Classification: Even with only 100 points (1% of original), the model maintains 92.44% accuracy - only a 4.94% drop. This remarkable performance suggests PointNet's global max pooling effectively captures essential shape features from very sparse data.
Segmentation: Shows similar robustness down to 500 points (87.91%, -2.20% drop), but degrades more at 100 points (80.21%, -9.90% drop).
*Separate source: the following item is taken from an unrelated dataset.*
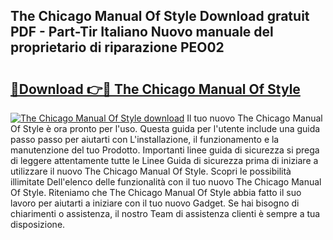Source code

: ## The Chicago Manual Of Style Download gratuit PDF - Part-Tir Italiano Nuovo manuale del proprietario di riparazione PEO02

# <h2><a href="http://df97cc.blite.top/?on=The+Chicago+Manual+Of+Style">🔗Download 👉🔴 The Chicago Manual Of Style</a></h2>

[![The Chicago Manual Of Style download](https://i.imgur.com/lujVjoI.png)](http://df97cc.blite.top/?on=The+Chicago+Manual+Of+Style)
Il tuo nuovo The Chicago Manual Of Style è ora pronto per l'uso. Questa guida per l'utente include una guida passo passo per aiutarti con L'installazione, il funzionamento e la manutenzione del tuo Prodotto. Importanti linee guida di sicurezza si prega di leggere attentamente tutte le Linee Guida di sicurezza prima di iniziare a utilizzare il nuovo The Chicago Manual Of Style. Scopri le possibilità illimitate Dell'elenco delle funzionalità con il tuo nuovo The Chicago Manual Of Style. Riteniamo che The Chicago Manual Of Style abbia fatto il suo lavoro per aiutarti a iniziare con il tuo nuovo Gadget. Se hai bisogno di chiarimenti o assistenza, il nostro Team di assistenza clienti è sempre a tua disposizione.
This makes sense since segmentation requires finer-grained local feature discrimination, which needs sufficient point density to accurately label individual points.
Key insight: Both tasks can operate effectively with 500-1000 points (5-10% of original density) with minimal accuracy loss, making PointNet practical for real-world scenarios with limited sensor resolution or computational constraints.
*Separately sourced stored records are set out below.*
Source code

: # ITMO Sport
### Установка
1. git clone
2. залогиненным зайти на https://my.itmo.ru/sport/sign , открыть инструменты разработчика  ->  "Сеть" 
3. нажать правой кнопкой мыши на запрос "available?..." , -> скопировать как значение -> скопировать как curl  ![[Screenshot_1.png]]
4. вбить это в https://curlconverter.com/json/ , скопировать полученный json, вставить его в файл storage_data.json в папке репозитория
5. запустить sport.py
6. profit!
We tested the model's robustness to 3D rotations by rotating input point clouds around the z-axis (vertical axis) by various angles: 0°, 45°, 90°, and 180°. The rotation was applied to the entire test set using 3D rotation matrices, and the same trained model (without rotation augmentation during training) was evaluated on the rotated inputs.
| Rotation Angle | Test Accuracy | Accuracy Drop |
|---|---|---|
| 0° (baseline) | 97.38% | - |
| 45° | 32.53% | -64.85% |
| 90° | 53.20% | -44.18% |
| 180° | 62.12% | -35.26% |
| Rotation Angle | Test Accuracy | Accuracy Drop |
|---|---|---|
| 0° (baseline) | 90.11% | - |
| 45° | 56.32% | -33.79% |
| 90° | 35.95% | -54.16% |
| 180° | 32.06% | -58.05% |
Classification: Chair (45° rotation)
Rotated input causes severe performance degradation
Classification: Vase (45° rotation)
Accuracy drops to 32.53% at 45° rotation
Segmentation GT (45° rotation)
Ground truth for rotated input
Segmentation Pred (45° rotation)
Prediction quality severely degraded by rotation
Both models show severe sensitivity to rotations, confirming that PointNet is NOT rotation-invariant.
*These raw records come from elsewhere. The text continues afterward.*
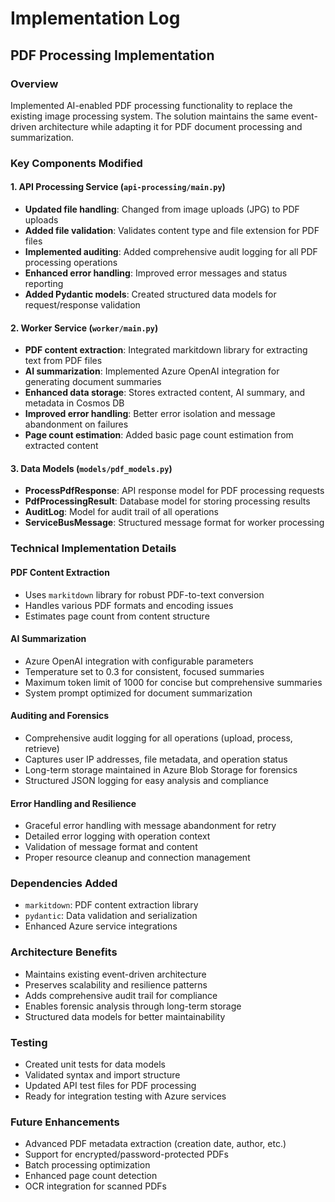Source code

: # Implementation Log

## PDF Processing Implementation

### Overview
Implemented AI-enabled PDF processing functionality to replace the existing image processing system. The solution maintains the same event-driven architecture while adapting it for PDF document processing and summarization.

### Key Components Modified

#### 1. API Processing Service (`api-processing/main.py`)
- **Updated file handling**: Changed from image uploads (JPG) to PDF uploads
- **Added file validation**: Validates content type and file extension for PDF files
- **Implemented auditing**: Added comprehensive audit logging for all PDF processing operations
- **Enhanced error handling**: Improved error messages and status reporting
- **Added Pydantic models**: Created structured data models for request/response validation

#### 2. Worker Service (`worker/main.py`)
- **PDF content extraction**: Integrated markitdown library for extracting text from PDF files
- **AI summarization**: Implemented Azure OpenAI integration for generating document summaries
- **Enhanced data storage**: Stores extracted content, AI summary, and metadata in Cosmos DB
- **Improved error handling**: Better error isolation and message abandonment on failures
- **Page count estimation**: Added basic page count estimation from extracted content

#### 3. Data Models (`models/pdf_models.py`)
- **ProcessPdfResponse**: API response model for PDF processing requests
- **PdfProcessingResult**: Database model for storing processing results
- **AuditLog**: Model for audit trail of all operations
- **ServiceBusMessage**: Structured message format for worker processing

### Technical Implementation Details

#### PDF Content Extraction
- Uses `markitdown` library for robust PDF-to-text conversion
- Handles various PDF formats and encoding issues
- Estimates page count from content structure

#### AI Summarization
- Azure OpenAI integration with configurable parameters
- Temperature set to 0.3 for consistent, focused summaries
- Maximum token limit of 1000 for concise but comprehensive summaries
- System prompt optimized for document summarization

#### Auditing and Forensics
- Comprehensive audit logging for all operations (upload, process, retrieve)
- Captures user IP addresses, file metadata, and operation status
- Long-term storage maintained in Azure Blob Storage for forensics
- Structured JSON logging for easy analysis and compliance

#### Error Handling and Resilience
- Graceful error handling with message abandonment for retry
- Detailed error logging with operation context
- Validation of message format and content
- Proper resource cleanup and connection management

### Dependencies Added
- `markitdown`: PDF content extraction library
- `pydantic`: Data validation and serialization
- Enhanced Azure service integrations

### Architecture Benefits
- Maintains existing event-driven architecture
- Preserves scalability and resilience patterns
- Adds comprehensive audit trail for compliance
- Enables forensic analysis through long-term storage
- Structured data models for better maintainability

### Testing
- Created unit tests for data models
- Validated syntax and import structure
- Updated API test files for PDF processing
- Ready for integration testing with Azure services

### Future Enhancements
- Advanced PDF metadata extraction (creation date, author, etc.)
- Support for encrypted/password-protected PDFs
- Batch processing optimization
- Enhanced page count detection
- OCR integration for scanned PDFs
Classification: Performance catastrophically degrades, with 45° rotation being worst (32.53%, -64.85% drop). Interestingly, accuracy partially recovers at 90° (53.20%) and 180° (62.12%), suggesting the model may exploit certain symmetries in the training data. Chairs and lamps may have some rotational symmetry that helps at orthogonal angles, but arbitrary rotations still cause severe failures.
Segmentation: Shows even worse degradation, dropping from 90.11% to 32.06% at 180° rotation (-58% drop). The 45° rotation causes a 34% loss. Unlike classification, segmentation shows monotonic degradation, as per-point labeling requires precise spatial feature alignment.
This behavior is expected for vanilla PointNet, which processes raw (x,y,z) coordinates directly. The learned features are tied to the canonical orientation seen during training. Without rotation augmentation or rotation-invariant feature extraction (like using relative distances or normals), the model cannot generalize to rotated inputs.
Key insight: For real-world deployment where object orientations are arbitrary, this model would require either: (1) rotation augmentation during training, (2) canonical pose normalization at inference, or (3) rotation-invariant architectures like PointNet++.